Records to process
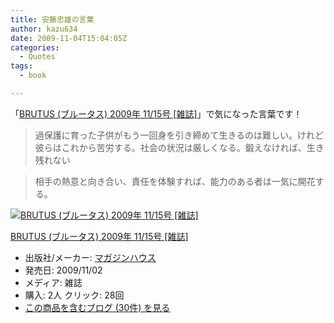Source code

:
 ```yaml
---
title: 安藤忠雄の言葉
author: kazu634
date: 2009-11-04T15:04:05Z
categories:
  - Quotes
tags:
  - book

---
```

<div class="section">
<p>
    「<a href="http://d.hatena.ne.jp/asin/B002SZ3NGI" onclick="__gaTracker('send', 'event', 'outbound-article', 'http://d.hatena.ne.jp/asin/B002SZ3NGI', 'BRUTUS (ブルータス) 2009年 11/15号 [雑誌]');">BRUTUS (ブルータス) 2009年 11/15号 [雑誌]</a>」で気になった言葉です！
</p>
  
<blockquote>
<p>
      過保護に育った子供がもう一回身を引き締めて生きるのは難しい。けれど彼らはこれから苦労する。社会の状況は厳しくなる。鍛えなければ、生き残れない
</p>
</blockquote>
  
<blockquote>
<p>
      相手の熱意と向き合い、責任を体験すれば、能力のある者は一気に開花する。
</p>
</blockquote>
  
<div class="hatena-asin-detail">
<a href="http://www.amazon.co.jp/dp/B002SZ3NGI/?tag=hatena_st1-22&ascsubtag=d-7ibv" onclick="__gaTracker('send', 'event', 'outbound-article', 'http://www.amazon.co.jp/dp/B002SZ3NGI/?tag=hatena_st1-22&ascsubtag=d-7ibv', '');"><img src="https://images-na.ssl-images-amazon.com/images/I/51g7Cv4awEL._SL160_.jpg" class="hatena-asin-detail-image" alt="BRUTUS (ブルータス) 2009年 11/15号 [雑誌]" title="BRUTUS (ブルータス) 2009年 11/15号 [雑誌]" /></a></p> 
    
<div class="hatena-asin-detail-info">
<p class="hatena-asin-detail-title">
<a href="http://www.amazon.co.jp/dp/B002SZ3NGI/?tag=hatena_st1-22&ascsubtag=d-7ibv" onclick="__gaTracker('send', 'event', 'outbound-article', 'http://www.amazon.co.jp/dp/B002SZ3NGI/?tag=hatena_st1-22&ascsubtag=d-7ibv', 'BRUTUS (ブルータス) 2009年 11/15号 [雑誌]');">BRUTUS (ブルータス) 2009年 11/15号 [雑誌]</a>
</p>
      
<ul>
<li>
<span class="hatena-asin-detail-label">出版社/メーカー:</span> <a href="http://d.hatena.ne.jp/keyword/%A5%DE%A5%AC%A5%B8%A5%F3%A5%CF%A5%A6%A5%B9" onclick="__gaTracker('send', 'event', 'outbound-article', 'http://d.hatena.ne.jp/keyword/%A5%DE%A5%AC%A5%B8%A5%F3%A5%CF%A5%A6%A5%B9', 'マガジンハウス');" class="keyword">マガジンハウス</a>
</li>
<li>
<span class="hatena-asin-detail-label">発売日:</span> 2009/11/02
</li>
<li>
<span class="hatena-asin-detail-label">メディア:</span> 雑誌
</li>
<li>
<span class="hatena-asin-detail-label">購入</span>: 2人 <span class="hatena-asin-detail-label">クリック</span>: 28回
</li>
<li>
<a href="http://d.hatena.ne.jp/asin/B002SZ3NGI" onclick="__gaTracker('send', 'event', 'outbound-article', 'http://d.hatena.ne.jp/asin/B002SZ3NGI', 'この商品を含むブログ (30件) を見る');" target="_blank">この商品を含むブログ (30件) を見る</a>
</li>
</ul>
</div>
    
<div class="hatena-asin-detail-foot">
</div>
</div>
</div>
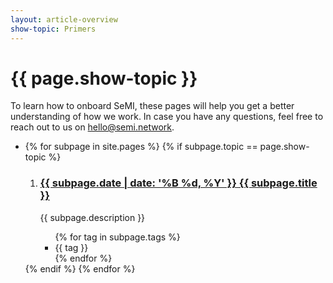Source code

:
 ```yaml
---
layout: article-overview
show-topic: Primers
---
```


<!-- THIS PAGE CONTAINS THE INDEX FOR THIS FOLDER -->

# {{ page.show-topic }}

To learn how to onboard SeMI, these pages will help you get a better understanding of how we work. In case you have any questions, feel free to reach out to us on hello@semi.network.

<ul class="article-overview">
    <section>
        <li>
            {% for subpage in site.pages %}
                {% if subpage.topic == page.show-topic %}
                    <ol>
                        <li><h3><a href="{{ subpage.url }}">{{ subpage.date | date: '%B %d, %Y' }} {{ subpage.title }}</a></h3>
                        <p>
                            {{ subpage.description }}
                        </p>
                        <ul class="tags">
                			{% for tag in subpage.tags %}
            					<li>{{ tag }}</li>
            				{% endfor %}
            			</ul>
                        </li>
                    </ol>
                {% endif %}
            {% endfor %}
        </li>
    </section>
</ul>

Problem to work on
Could you repeat each line above exactly as written? Omit the pictures.

Task solution
Source code

:
 ```yaml
---
title: 安藤忠雄の言葉
author: kazu634
date: 2009-11-04T15:04:05Z
categories:
  - Quotes
tags:
  - book

---
```

<div class="section">
<p>
    「<a href="http://d.hatena.ne.jp/asin/B002SZ3NGI" onclick="__gaTracker('send', 'event', 'outbound-article', 'http://d.hatena.ne.jp/asin/B002SZ3NGI', 'BRUTUS (ブルータス) 2009年 11/15号 [雑誌]');">BRUTUS (ブルータス) 2009年 11/15号 [雑誌]</a>」で気になった言葉です！
</p>
  
<blockquote>
<p>
      過保護に育った子供がもう一回身を引き締めて生きるのは難しい。けれど彼らはこれから苦労する。社会の状況は厳しくなる。鍛えなければ、生き残れない
</p>
</blockquote>
  
<blockquote>
<p>
      相手の熱意と向き合い、責任を体験すれば、能力のある者は一気に開花する。
</p>
</blockquote>
  
<div class="hatena-asin-detail">
<a href="http://www.amazon.co.jp/dp/B002SZ3NGI/?tag=hatena_st1-22&ascsubtag=d-7ibv" onclick="__gaTracker('send', 'event', 'outbound-article', 'http://www.amazon.co.jp/dp/B002SZ3NGI/?tag=hatena_st1-22&ascsubtag=d-7ibv', '');"><img src="https://images-na.ssl-images-amazon.com/images/I/51g7Cv4awEL._SL160_.jpg" class="hatena-asin-detail-image" alt="BRUTUS (ブルータス) 2009年 11/15号 [雑誌]" title="BRUTUS (ブルータス) 2009年 11/15号 [雑誌]" /></a></p> 
    
<div class="hatena-asin-detail-info">
<p class="hatena-asin-detail-title">
<a href="http://www.amazon.co.jp/dp/B002SZ3NGI/?tag=hatena_st1-22&ascsubtag=d-7ibv" onclick="__gaTracker('send', 'event', 'outbound-article', 'http://www.amazon.co.jp/dp/B002SZ3NGI/?tag=hatena_st1-22&ascsubtag=d-7ibv', 'BRUTUS (ブルータス) 2009年 11/15号 [雑誌]');">BRUTUS (ブルータス) 2009年 11/15号 [雑誌]</a>
</p>
      
<ul>
<li>
<span class="hatena-asin-detail-label">出版社/メーカー:</span> <a href="http://d.hatena.ne.jp/keyword/%A5%DE%A5%AC%A5%B8%A5%F3%A5%CF%A5%A6%A5%B9" onclick="__gaTracker('send', 'event', 'outbound-article', 'http://d.hatena.ne.jp/keyword/%A5%DE%A5%AC%A5%B8%A5%F3%A5%CF%A5%A6%A5%B9', 'マガジンハウス');" class="keyword">マガジンハウス</a>
</li>
<li>
<span class="hatena-asin-detail-label">発売日:</span> 2009/11/02
</li>
<li>
<span class="hatena-asin-detail-label">メディア:</span> 雑誌
</li>
<li>
<span class="hatena-asin-detail-label">購入</span>: 2人 <span class="hatena-asin-detail-label">クリック</span>: 28回
</li>
<li>
<a href="http://d.hatena.ne.jp/asin/B002SZ3NGI" onclick="__gaTracker('send', 'event', 'outbound-article', 'http://d.hatena.ne.jp/asin/B002SZ3NGI', 'この商品を含むブログ (30件) を見る');" target="_blank">この商品を含むブログ (30件) を見る</a>
</li>
</ul>
</div>
    
<div class="hatena-asin-detail-foot">
</div>
</div>
</div>
Source code

:
 ```yaml
---
layout: article-overview
show-topic: Primers
---
```


<!-- THIS PAGE CONTAINS THE INDEX FOR THIS FOLDER -->

# {{ page.show-topic }}

To learn how to onboard SeMI, these pages will help you get a better understanding of how we work. In case you have any questions, feel free to reach out to us on hello@semi.network.

<ul class="article-overview">
    <section>
        <li>
            {% for subpage in site.pages %}
                {% if subpage.topic == page.show-topic %}
                    <ol>
                        <li><h3><a href="{{ subpage.url }}">{{ subpage.date | date: '%B %d, %Y' }} {{ subpage.title }}</a></h3>
                        <p>
                            {{ subpage.description }}
                        </p>
                        <ul class="tags">
                			{% for tag in subpage.tags %}
            					<li>{{ tag }}</li>
            				{% endfor %}
            			</ul>
                        </li>
                    </ol>
                {% endif %}
            {% endfor %}
        </li>
    </section>
</ul>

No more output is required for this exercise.